Wenn der Bauherr außer den Zielvorgaben sämtliche Projektmanagementaufgaben an einen zentralen Auftragnehmer überträgt, liegt das Modell Design – Manage vor. Der Auftragnehmer ist dabei in der Regel ein Joint Venture aus Architektur- und Planungsbüro sowie dem ausführenden Bauunternehmen. Im Bridging übernimmt der Planer (Architect–Engineer) vom ausführenden Unternehmen auch die Ausführungsplanung. Erfolgt die Übergabe eines vollständig schlüsselfertigen Gebäudes ohne Zielvorgaben des Bauherrn, spricht man von Turnkey, ein größtenteils bei Wohnimmobilien verwendetes Vergabemodell.

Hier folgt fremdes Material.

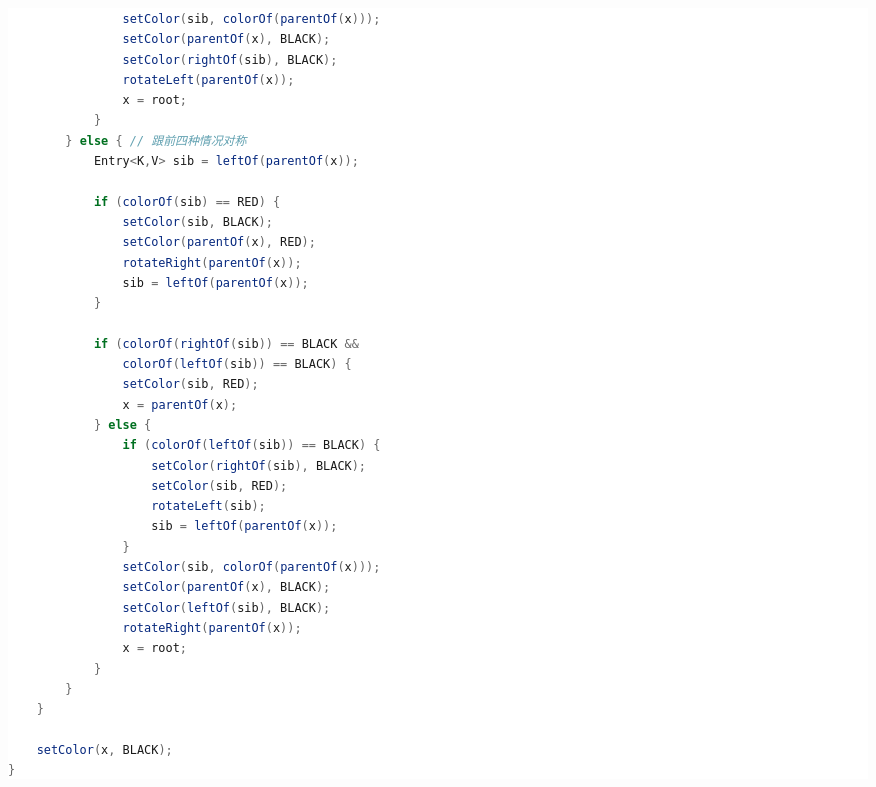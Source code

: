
 ```java
                setColor(sib, colorOf(parentOf(x)));
                setColor(parentOf(x), BLACK);
                setColor(rightOf(sib), BLACK);
                rotateLeft(parentOf(x));
                x = root;
            }
        } else { // 跟前四种情况对称
            Entry<K,V> sib = leftOf(parentOf(x));

            if (colorOf(sib) == RED) {
                setColor(sib, BLACK);
                setColor(parentOf(x), RED);
                rotateRight(parentOf(x));
                sib = leftOf(parentOf(x));
            }

            if (colorOf(rightOf(sib)) == BLACK &&
                colorOf(leftOf(sib)) == BLACK) {
                setColor(sib, RED);
                x = parentOf(x);
            } else {
                if (colorOf(leftOf(sib)) == BLACK) {
                    setColor(rightOf(sib), BLACK);
                    setColor(sib, RED);
                    rotateLeft(sib);
                    sib = leftOf(parentOf(x));
                }
                setColor(sib, colorOf(parentOf(x)));
                setColor(parentOf(x), BLACK);
                setColor(leftOf(sib), BLACK);
                rotateRight(parentOf(x));
                x = root;
            }
        }
    }

    setColor(x, BLACK);
}
```


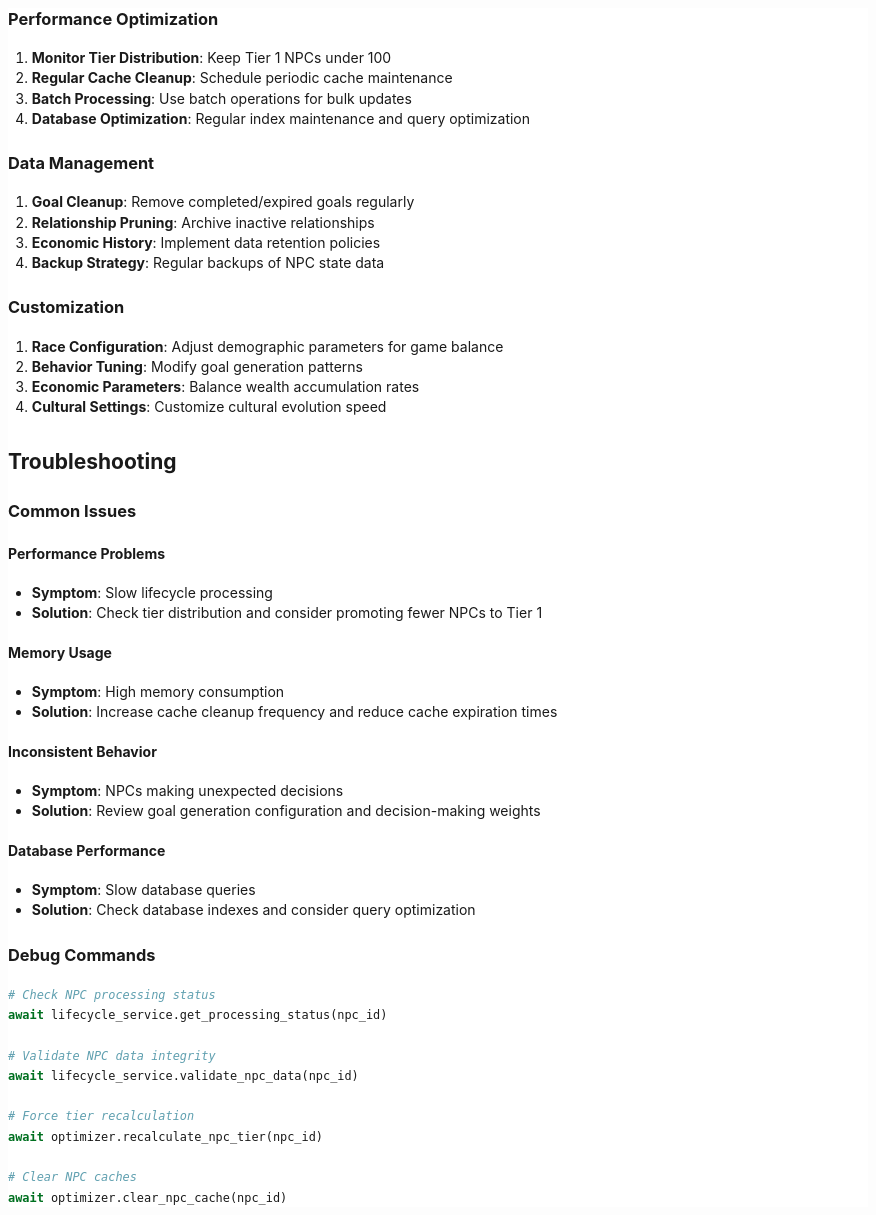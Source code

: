 ### Performance Optimization
1. **Monitor Tier Distribution**: Keep Tier 1 NPCs under 100
2. **Regular Cache Cleanup**: Schedule periodic cache maintenance
3. **Batch Processing**: Use batch operations for bulk updates
4. **Database Optimization**: Regular index maintenance and query optimization

### Data Management
1. **Goal Cleanup**: Remove completed/expired goals regularly
2. **Relationship Pruning**: Archive inactive relationships
3. **Economic History**: Implement data retention policies
4. **Backup Strategy**: Regular backups of NPC state data

### Customization
1. **Race Configuration**: Adjust demographic parameters for game balance
2. **Behavior Tuning**: Modify goal generation patterns
3. **Economic Parameters**: Balance wealth accumulation rates
4. **Cultural Settings**: Customize cultural evolution speed

## Troubleshooting

### Common Issues

#### Performance Problems
- **Symptom**: Slow lifecycle processing
- **Solution**: Check tier distribution and consider promoting fewer NPCs to Tier 1

#### Memory Usage
- **Symptom**: High memory consumption
- **Solution**: Increase cache cleanup frequency and reduce cache expiration times

#### Inconsistent Behavior  
- **Symptom**: NPCs making unexpected decisions
- **Solution**: Review goal generation configuration and decision-making weights

#### Database Performance
- **Symptom**: Slow database queries
- **Solution**: Check database indexes and consider query optimization

### Debug Commands

```python
# Check NPC processing status
await lifecycle_service.get_processing_status(npc_id)

# Validate NPC data integrity
await lifecycle_service.validate_npc_data(npc_id)

# Force tier recalculation
await optimizer.recalculate_npc_tier(npc_id)

# Clear NPC caches
await optimizer.clear_npc_cache(npc_id)
```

Variantenreichtum bei Kompensationsmodellen

Der in Deutschland vorherrschende Einheitspreisvertrag, also die Auflistung nach Teilleistungen in Form von Einzelpositionen aus dem Leistungsverzeichnis, kontrastiert mit den in den USA geläufigen pauschalen Abrechnungsmodellen. Zugleich spiegeln die Kompensationsvarianten die Idee des partnerschaftlichen Bauens wider, da in vielen Fällen eine anteilige Gewinn- bzw. Verlustrechnung zwischen Auftraggeber und Auftragnehmer erfolgt.

Im Modell Cost plus Fee übernimmt der Auftraggeber alle direkten Baukosten des Auftragnehmers (Lohn, Geräte, Baustoffe) und zahlt zuzüglich eine Aufwandspauschale. Hierfür bedarf es einer vertrauensvollen Zusammenarbeit zwischen Auftraggeber und Auftragnehmer, entsprechend ist diese Vertragsvariante häufig mit Design – Build verknüpft. Beim Lump Sum Contract trägt der Auftragnehmer nach vorab vereinbarten Pauschalsummen das Kostenrisiko. Gewöhnlich impliziert diese Kompensation Anreize für den Auftragnehmer in Form von Bonuszahlungen bei Übererfüllung von Kosten- und Zeitplänen. Erfolgt die Festlegung der Pauschalsumme nach den Preisen einzelner Gewerke ohne Mengenangaben, ist von einem Unit Price Contract die Rede.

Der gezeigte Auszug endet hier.